YOUR ASSIGNMENT: The answer must be the complete listing, reproduced exactly.

RECORDED INFORMATION:

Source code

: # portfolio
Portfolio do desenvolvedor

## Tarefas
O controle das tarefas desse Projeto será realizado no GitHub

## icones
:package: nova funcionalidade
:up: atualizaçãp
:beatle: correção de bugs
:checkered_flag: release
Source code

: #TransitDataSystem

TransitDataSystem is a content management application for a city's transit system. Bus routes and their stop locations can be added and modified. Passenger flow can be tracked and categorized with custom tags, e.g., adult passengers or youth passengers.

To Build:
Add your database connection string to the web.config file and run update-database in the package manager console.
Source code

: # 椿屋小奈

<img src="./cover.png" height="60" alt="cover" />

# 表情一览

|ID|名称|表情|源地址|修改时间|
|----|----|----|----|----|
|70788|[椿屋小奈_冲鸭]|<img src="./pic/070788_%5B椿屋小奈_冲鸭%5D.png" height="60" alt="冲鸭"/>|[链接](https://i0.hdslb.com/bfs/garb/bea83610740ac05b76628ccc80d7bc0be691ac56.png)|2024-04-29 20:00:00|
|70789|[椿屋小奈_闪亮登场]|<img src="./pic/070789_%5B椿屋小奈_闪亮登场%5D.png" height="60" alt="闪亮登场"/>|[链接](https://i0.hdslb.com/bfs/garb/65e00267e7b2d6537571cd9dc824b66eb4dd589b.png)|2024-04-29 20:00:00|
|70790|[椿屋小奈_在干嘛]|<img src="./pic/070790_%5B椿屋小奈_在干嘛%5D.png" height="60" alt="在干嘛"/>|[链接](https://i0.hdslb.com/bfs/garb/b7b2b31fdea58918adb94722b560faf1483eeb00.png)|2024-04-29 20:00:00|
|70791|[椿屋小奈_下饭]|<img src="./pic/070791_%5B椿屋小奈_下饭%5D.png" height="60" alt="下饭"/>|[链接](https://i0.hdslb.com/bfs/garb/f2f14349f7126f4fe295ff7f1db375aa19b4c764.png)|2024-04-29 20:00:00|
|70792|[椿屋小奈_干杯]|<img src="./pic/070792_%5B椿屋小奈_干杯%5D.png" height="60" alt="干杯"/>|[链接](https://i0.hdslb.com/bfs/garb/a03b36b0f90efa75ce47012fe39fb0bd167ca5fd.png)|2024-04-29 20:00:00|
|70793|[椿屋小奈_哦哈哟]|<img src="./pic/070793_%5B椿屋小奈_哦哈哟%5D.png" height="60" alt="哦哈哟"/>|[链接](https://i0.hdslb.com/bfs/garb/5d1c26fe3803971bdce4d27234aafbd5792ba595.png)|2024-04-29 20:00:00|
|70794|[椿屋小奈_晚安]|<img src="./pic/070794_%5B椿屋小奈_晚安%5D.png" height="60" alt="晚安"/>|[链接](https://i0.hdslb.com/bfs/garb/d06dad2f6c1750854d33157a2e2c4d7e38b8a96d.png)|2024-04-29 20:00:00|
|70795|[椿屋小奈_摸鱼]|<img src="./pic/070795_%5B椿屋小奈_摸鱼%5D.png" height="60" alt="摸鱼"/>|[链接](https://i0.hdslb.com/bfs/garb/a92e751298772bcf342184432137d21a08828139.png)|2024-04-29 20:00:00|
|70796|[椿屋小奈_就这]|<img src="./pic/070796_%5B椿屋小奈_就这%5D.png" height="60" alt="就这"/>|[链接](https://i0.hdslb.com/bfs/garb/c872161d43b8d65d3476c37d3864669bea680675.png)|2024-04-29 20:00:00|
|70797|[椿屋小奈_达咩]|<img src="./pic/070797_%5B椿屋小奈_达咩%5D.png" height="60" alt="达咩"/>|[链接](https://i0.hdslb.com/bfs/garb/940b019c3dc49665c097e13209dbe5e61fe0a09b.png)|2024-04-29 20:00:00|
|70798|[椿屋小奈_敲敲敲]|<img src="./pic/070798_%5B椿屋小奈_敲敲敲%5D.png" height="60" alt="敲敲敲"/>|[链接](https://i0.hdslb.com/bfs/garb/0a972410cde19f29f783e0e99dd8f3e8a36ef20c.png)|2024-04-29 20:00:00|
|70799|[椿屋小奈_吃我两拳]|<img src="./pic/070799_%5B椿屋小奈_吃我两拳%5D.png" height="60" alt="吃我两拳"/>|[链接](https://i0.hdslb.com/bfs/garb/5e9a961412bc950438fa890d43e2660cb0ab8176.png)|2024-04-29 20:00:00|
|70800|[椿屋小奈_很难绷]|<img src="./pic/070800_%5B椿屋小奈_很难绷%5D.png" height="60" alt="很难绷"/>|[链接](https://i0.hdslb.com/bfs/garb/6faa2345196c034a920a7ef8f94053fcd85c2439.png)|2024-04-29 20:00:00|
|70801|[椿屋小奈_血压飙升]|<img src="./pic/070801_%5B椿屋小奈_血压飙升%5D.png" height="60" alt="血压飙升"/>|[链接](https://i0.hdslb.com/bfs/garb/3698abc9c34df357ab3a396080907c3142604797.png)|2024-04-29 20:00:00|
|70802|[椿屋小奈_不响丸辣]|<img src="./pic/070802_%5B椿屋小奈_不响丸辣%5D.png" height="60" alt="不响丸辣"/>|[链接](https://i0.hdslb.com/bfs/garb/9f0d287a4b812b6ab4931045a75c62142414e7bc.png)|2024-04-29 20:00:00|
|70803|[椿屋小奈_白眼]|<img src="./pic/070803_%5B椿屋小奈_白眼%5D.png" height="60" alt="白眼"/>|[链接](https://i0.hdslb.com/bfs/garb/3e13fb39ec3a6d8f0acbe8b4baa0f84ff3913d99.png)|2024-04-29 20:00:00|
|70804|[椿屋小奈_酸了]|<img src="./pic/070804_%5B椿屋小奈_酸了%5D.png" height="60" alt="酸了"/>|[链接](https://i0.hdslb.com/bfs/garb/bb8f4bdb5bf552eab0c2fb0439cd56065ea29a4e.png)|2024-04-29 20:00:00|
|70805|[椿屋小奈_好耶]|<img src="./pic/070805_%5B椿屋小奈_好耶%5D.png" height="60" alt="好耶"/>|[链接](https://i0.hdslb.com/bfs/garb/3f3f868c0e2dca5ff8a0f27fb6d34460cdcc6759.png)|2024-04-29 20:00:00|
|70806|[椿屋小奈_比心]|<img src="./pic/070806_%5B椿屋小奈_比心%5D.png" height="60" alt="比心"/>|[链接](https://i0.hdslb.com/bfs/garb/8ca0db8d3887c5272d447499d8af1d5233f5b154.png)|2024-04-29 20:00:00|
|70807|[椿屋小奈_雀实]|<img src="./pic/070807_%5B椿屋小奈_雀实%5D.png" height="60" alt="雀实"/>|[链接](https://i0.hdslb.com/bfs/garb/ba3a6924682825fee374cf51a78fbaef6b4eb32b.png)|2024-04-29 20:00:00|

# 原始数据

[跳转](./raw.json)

TASK RESULT:
Source code

: # portfolio
Portfolio do desenvolvedor

## Tarefas
O controle das tarefas desse Projeto será realizado no GitHub

## icones
:package: nova funcionalidade
:up: atualizaçãp
:beatle: correção de bugs
:checkered_flag: release
Source code

: #TransitDataSystem

TransitDataSystem is a content management application for a city's transit system. Bus routes and their stop locations can be added and modified. Passenger flow can be tracked and categorized with custom tags, e.g., adult passengers or youth passengers.

To Build:
Add your database connection string to the web.config file and run update-database in the package manager console.
Source code

: # 椿屋小奈

<img src="./cover.png" height="60" alt="cover" />

# 表情一览

|ID|名称|表情|源地址|修改时间|
|----|----|----|----|----|
|70788|[椿屋小奈_冲鸭]|<img src="./pic/070788_%5B椿屋小奈_冲鸭%5D.png" height="60" alt="冲鸭"/>|[链接](https://i0.hdslb.com/bfs/garb/bea83610740ac05b76628ccc80d7bc0be691ac56.png)|2024-04-29 20:00:00|
|70789|[椿屋小奈_闪亮登场]|<img src="./pic/070789_%5B椿屋小奈_闪亮登场%5D.png" height="60" alt="闪亮登场"/>|[链接](https://i0.hdslb.com/bfs/garb/65e00267e7b2d6537571cd9dc824b66eb4dd589b.png)|2024-04-29 20:00:00|
|70790|[椿屋小奈_在干嘛]|<img src="./pic/070790_%5B椿屋小奈_在干嘛%5D.png" height="60" alt="在干嘛"/>|[链接](https://i0.hdslb.com/bfs/garb/b7b2b31fdea58918adb94722b560faf1483eeb00.png)|2024-04-29 20:00:00|
|70791|[椿屋小奈_下饭]|<img src="./pic/070791_%5B椿屋小奈_下饭%5D.png" height="60" alt="下饭"/>|[链接](https://i0.hdslb.com/bfs/garb/f2f14349f7126f4fe295ff7f1db375aa19b4c764.png)|2024-04-29 20:00:00|
|70792|[椿屋小奈_干杯]|<img src="./pic/070792_%5B椿屋小奈_干杯%5D.png" height="60" alt="干杯"/>|[链接](https://i0.hdslb.com/bfs/garb/a03b36b0f90efa75ce47012fe39fb0bd167ca5fd.png)|2024-04-29 20:00:00|
|70793|[椿屋小奈_哦哈哟]|<img src="./pic/070793_%5B椿屋小奈_哦哈哟%5D.png" height="60" alt="哦哈哟"/>|[链接](https://i0.hdslb.com/bfs/garb/5d1c26fe3803971bdce4d27234aafbd5792ba595.png)|2024-04-29 20:00:00|
|70794|[椿屋小奈_晚安]|<img src="./pic/070794_%5B椿屋小奈_晚安%5D.png" height="60" alt="晚安"/>|[链接](https://i0.hdslb.com/bfs/garb/d06dad2f6c1750854d33157a2e2c4d7e38b8a96d.png)|2024-04-29 20:00:00|
|70795|[椿屋小奈_摸鱼]|<img src="./pic/070795_%5B椿屋小奈_摸鱼%5D.png" height="60" alt="摸鱼"/>|[链接](https://i0.hdslb.com/bfs/garb/a92e751298772bcf342184432137d21a08828139.png)|2024-04-29 20:00:00|
|70796|[椿屋小奈_就这]|<img src="./pic/070796_%5B椿屋小奈_就这%5D.png" height="60" alt="就这"/>|[链接](https://i0.hdslb.com/bfs/garb/c872161d43b8d65d3476c37d3864669bea680675.png)|2024-04-29 20:00:00|
|70797|[椿屋小奈_达咩]|<img src="./pic/070797_%5B椿屋小奈_达咩%5D.png" height="60" alt="达咩"/>|[链接](https://i0.hdslb.com/bfs/garb/940b019c3dc49665c097e13209dbe5e61fe0a09b.png)|2024-04-29 20:00:00|
|70798|[椿屋小奈_敲敲敲]|<img src="./pic/070798_%5B椿屋小奈_敲敲敲%5D.png" height="60" alt="敲敲敲"/>|[链接](https://i0.hdslb.com/bfs/garb/0a972410cde19f29f783e0e99dd8f3e8a36ef20c.png)|2024-04-29 20:00:00|
|70799|[椿屋小奈_吃我两拳]|<img src="./pic/070799_%5B椿屋小奈_吃我两拳%5D.png" height="60" alt="吃我两拳"/>|[链接](https://i0.hdslb.com/bfs/garb/5e9a961412bc950438fa890d43e2660cb0ab8176.png)|2024-04-29 20:00:00|
|70800|[椿屋小奈_很难绷]|<img src="./pic/070800_%5B椿屋小奈_很难绷%5D.png" height="60" alt="很难绷"/>|[链接](https://i0.hdslb.com/bfs/garb/6faa2345196c034a920a7ef8f94053fcd85c2439.png)|2024-04-29 20:00:00|
|70801|[椿屋小奈_血压飙升]|<img src="./pic/070801_%5B椿屋小奈_血压飙升%5D.png" height="60" alt="血压飙升"/>|[链接](https://i0.hdslb.com/bfs/garb/3698abc9c34df357ab3a396080907c3142604797.png)|2024-04-29 20:00:00|
|70802|[椿屋小奈_不响丸辣]|<img src="./pic/070802_%5B椿屋小奈_不响丸辣%5D.png" height="60" alt="不响丸辣"/>|[链接](https://i0.hdslb.com/bfs/garb/9f0d287a4b812b6ab4931045a75c62142414e7bc.png)|2024-04-29 20:00:00|
|70803|[椿屋小奈_白眼]|<img src="./pic/070803_%5B椿屋小奈_白眼%5D.png" height="60" alt="白眼"/>|[链接](https://i0.hdslb.com/bfs/garb/3e13fb39ec3a6d8f0acbe8b4baa0f84ff3913d99.png)|2024-04-29 20:00:00|
|70804|[椿屋小奈_酸了]|<img src="./pic/070804_%5B椿屋小奈_酸了%5D.png" height="60" alt="酸了"/>|[链接](https://i0.hdslb.com/bfs/garb/bb8f4bdb5bf552eab0c2fb0439cd56065ea29a4e.png)|2024-04-29 20:00:00|
|70805|[椿屋小奈_好耶]|<img src="./pic/070805_%5B椿屋小奈_好耶%5D.png" height="60" alt="好耶"/>|[链接](https://i0.hdslb.com/bfs/garb/3f3f868c0e2dca5ff8a0f27fb6d34460cdcc6759.png)|2024-04-29 20:00:00|
|70806|[椿屋小奈_比心]|<img src="./pic/070806_%5B椿屋小奈_比心%5D.png" height="60" alt="比心"/>|[链接](https://i0.hdslb.com/bfs/garb/8ca0db8d3887c5272d447499d8af1d5233f5b154.png)|2024-04-29 20:00:00|
|70807|[椿屋小奈_雀实]|<img src="./pic/070807_%5B椿屋小奈_雀实%5D.png" height="60" alt="雀实"/>|[链接](https://i0.hdslb.com/bfs/garb/ba3a6924682825fee374cf51a78fbaef6b4eb32b.png)|2024-04-29 20:00:00|

# 原始数据

[跳转](./raw.json)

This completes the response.